[Source texts of formatted documents]

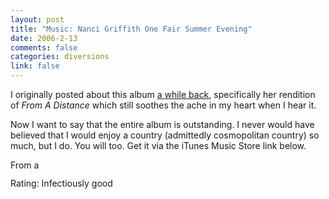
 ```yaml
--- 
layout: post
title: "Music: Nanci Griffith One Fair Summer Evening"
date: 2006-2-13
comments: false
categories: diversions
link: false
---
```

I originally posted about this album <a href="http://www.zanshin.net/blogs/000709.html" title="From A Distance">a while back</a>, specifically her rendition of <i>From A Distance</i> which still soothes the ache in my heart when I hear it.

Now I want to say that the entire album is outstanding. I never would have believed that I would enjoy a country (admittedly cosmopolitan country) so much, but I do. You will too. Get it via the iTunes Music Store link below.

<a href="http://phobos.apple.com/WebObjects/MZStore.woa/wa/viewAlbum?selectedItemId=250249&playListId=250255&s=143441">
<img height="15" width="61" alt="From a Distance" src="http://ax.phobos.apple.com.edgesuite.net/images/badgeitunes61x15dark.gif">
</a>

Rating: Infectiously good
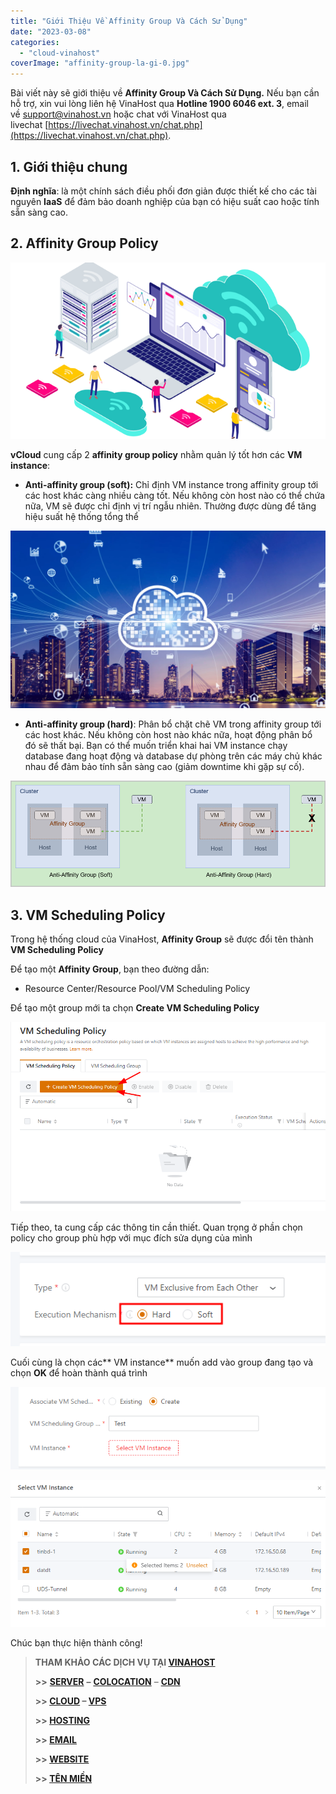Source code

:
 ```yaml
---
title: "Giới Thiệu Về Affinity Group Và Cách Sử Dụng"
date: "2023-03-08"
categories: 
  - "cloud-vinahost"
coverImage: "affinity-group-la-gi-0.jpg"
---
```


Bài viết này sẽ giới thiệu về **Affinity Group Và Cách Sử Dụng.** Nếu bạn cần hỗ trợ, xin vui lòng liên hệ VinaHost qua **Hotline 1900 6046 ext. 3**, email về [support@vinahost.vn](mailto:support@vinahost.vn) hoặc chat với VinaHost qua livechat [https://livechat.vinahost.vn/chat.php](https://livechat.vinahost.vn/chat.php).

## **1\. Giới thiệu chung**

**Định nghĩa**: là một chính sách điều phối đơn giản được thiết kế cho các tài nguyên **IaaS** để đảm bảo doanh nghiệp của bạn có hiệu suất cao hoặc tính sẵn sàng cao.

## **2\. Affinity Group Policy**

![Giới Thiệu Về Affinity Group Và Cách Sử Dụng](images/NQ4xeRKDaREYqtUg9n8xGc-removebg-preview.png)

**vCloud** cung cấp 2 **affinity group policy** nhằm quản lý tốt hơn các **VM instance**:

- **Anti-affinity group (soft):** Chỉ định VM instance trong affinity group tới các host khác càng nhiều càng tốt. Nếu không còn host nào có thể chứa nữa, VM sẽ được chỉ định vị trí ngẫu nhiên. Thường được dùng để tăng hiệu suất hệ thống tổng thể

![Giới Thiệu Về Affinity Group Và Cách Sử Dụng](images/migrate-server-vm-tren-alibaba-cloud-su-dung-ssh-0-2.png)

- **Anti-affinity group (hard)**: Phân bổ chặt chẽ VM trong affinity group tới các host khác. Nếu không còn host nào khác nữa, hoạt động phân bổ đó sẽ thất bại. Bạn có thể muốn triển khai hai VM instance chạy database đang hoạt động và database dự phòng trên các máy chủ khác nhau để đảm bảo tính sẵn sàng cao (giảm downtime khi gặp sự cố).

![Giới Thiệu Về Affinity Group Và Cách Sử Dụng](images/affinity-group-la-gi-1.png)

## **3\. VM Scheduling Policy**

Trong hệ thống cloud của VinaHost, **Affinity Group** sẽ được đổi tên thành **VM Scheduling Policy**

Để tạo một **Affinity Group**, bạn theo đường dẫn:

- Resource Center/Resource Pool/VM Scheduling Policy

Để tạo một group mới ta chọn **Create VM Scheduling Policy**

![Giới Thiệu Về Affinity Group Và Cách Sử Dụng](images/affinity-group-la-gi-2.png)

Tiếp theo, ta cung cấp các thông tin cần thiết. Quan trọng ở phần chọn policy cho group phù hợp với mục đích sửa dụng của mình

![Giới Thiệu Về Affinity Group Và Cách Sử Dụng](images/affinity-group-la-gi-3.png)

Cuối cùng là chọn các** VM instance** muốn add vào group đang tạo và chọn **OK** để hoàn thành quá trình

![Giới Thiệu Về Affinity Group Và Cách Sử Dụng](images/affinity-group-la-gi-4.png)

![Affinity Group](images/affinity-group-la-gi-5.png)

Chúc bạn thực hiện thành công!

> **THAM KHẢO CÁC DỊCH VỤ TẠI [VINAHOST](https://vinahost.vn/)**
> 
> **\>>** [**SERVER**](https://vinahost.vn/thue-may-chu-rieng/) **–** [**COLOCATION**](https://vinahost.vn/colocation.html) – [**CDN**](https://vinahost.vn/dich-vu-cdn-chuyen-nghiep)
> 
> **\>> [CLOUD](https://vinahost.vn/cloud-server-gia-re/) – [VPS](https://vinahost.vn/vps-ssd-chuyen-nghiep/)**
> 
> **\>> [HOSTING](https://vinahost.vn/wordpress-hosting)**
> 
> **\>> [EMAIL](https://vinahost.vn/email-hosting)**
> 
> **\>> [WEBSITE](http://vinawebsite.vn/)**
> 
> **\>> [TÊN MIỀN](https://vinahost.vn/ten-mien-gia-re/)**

* Requirement
Without the pictures, give back the entries exactly.

* Task result
 ```yaml
--- 
layout: post
title: "Music: Nanci Griffith One Fair Summer Evening"
date: 2006-2-13
comments: false
categories: diversions
link: false
---
```

I originally posted about this album <a href="http://www.zanshin.net/blogs/000709.html" title="From A Distance">a while back</a>, specifically her rendition of <i>From A Distance</i> which still soothes the ache in my heart when I hear it.

Now I want to say that the entire album is outstanding. I never would have believed that I would enjoy a country (admittedly cosmopolitan country) so much, but I do. You will too. Get it via the iTunes Music Store link below.

<a href="http://phobos.apple.com/WebObjects/MZStore.woa/wa/viewAlbum?selectedItemId=250249&playListId=250255&s=143441">
<img height="15" width="61" alt="From a Distance" src="http://ax.phobos.apple.com.edgesuite.net/images/badgeitunes61x15dark.gif">
</a>

Rating: Infectiously good
Source code

:
 ```yaml
---
title: "Giới Thiệu Về Affinity Group Và Cách Sử Dụng"
date: "2023-03-08"
categories: 
  - "cloud-vinahost"
coverImage: "affinity-group-la-gi-0.jpg"
---
```


Bài viết này sẽ giới thiệu về **Affinity Group Và Cách Sử Dụng.** Nếu bạn cần hỗ trợ, xin vui lòng liên hệ VinaHost qua **Hotline 1900 6046 ext. 3**, email về [support@vinahost.vn](mailto:support@vinahost.vn) hoặc chat với VinaHost qua livechat [https://livechat.vinahost.vn/chat.php](https://livechat.vinahost.vn/chat.php).

## **1\. Giới thiệu chung**

**Định nghĩa**: là một chính sách điều phối đơn giản được thiết kế cho các tài nguyên **IaaS** để đảm bảo doanh nghiệp của bạn có hiệu suất cao hoặc tính sẵn sàng cao.

## **2\. Affinity Group Policy**

![Giới Thiệu Về Affinity Group Và Cách Sử Dụng](images/NQ4xeRKDaREYqtUg9n8xGc-removebg-preview.png)

**vCloud** cung cấp 2 **affinity group policy** nhằm quản lý tốt hơn các **VM instance**:

- **Anti-affinity group (soft):** Chỉ định VM instance trong affinity group tới các host khác càng nhiều càng tốt. Nếu không còn host nào có thể chứa nữa, VM sẽ được chỉ định vị trí ngẫu nhiên. Thường được dùng để tăng hiệu suất hệ thống tổng thể

![Giới Thiệu Về Affinity Group Và Cách Sử Dụng](images/migrate-server-vm-tren-alibaba-cloud-su-dung-ssh-0-2.png)

- **Anti-affinity group (hard)**: Phân bổ chặt chẽ VM trong affinity group tới các host khác. Nếu không còn host nào khác nữa, hoạt động phân bổ đó sẽ thất bại. Bạn có thể muốn triển khai hai VM instance chạy database đang hoạt động và database dự phòng trên các máy chủ khác nhau để đảm bảo tính sẵn sàng cao (giảm downtime khi gặp sự cố).

![Giới Thiệu Về Affinity Group Và Cách Sử Dụng](images/affinity-group-la-gi-1.png)

## **3\. VM Scheduling Policy**

Trong hệ thống cloud của VinaHost, **Affinity Group** sẽ được đổi tên thành **VM Scheduling Policy**

Để tạo một **Affinity Group**, bạn theo đường dẫn:

- Resource Center/Resource Pool/VM Scheduling Policy

Để tạo một group mới ta chọn **Create VM Scheduling Policy**

![Giới Thiệu Về Affinity Group Và Cách Sử Dụng](images/affinity-group-la-gi-2.png)

Tiếp theo, ta cung cấp các thông tin cần thiết. Quan trọng ở phần chọn policy cho group phù hợp với mục đích sửa dụng của mình

![Giới Thiệu Về Affinity Group Và Cách Sử Dụng](images/affinity-group-la-gi-3.png)

Cuối cùng là chọn các** VM instance** muốn add vào group đang tạo và chọn **OK** để hoàn thành quá trình

![Giới Thiệu Về Affinity Group Và Cách Sử Dụng](images/affinity-group-la-gi-4.png)

![Affinity Group](images/affinity-group-la-gi-5.png)

Chúc bạn thực hiện thành công!

> **THAM KHẢO CÁC DỊCH VỤ TẠI [VINAHOST](https://vinahost.vn/)**
> 
> **\>>** [**SERVER**](https://vinahost.vn/thue-may-chu-rieng/) **–** [**COLOCATION**](https://vinahost.vn/colocation.html) – [**CDN**](https://vinahost.vn/dich-vu-cdn-chuyen-nghiep)
> 
> **\>> [CLOUD](https://vinahost.vn/cloud-server-gia-re/) – [VPS](https://vinahost.vn/vps-ssd-chuyen-nghiep/)**
> 
> **\>> [HOSTING](https://vinahost.vn/wordpress-hosting)**
> 
> **\>> [EMAIL](https://vinahost.vn/email-hosting)**
> 
> **\>> [WEBSITE](http://vinawebsite.vn/)**
> 
> **\>> [TÊN MIỀN](https://vinahost.vn/ten-mien-gia-re/)**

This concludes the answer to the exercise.